In 1972, two men were questioned in relation to the case when a raid revealed both child sexual abuse material and newspaper clippings about Bowers's murder. However, no connection was ever made.

In 1977, three girl scouts were murdered while on a camping trip in Oklahoma. This case is widely known as The Oklahoma Girl Scout murders. Due to the similarity to Bowers's case, a connection was investigated by Chester County police.

In 1981, an inmate at the State Correctional Institution in Dallas, Pennsylvania told police that on the morning after the murder, he witnessed a Chester County man burning bloody clothing and that the same man claimed to be Bowers's killer. In 1990, a client of a local defense attorney spoke with the Chester County District Attorney's office and implicated the same man as Bowers's murderer.

In 1987, a friend of Terry's told Mary Bowers that he believed Terry was murdered in a case of mistaken identity. The man looked similar to Terry and his theory was that a man who wanted to silence him about past abuse had mistakenly killed Terry. It is unclear if this theory was investigated by police.

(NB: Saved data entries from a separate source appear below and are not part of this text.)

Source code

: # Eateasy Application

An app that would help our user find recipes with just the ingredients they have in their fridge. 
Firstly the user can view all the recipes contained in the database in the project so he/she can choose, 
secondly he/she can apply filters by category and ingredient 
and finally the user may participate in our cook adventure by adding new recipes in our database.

Both the Catholic Church and the Boy Scouts of America have been the subject of child sexual abuse allegations in the years following Bowers's murder. A Grand jury investigation of Catholic Church sexual abuse in Pennsylvania concluded in 2018, resulting in legislative changes in the state of Pennsylvania. The Boy Scouts of America sex abuse cases were also prevalent. Confidential files nicknamed the "perversion files" were released alleging prolific sexual abuse of scouts and cover-ups. These allegations resulted in numerous court cases and convictions, monetary compensation, and programmatic changes.

== Life and internment ==
Terrence J. Bowers was the son of Terrence J. Bowers Sr. and Mary C. "Sugar" Quigley Bowers. Bowers was the second eldest of six children. He was a sixth-grade student at Blessed Virgin Mary Grammar School in Darby, PA.

The funeral mass took place on April 29, 1970 at Blessed Virgin Mary Church in Darby, PA. The funeral mass was officiated by Francis X. Morrison. He is interred at Holy Cross cemetery.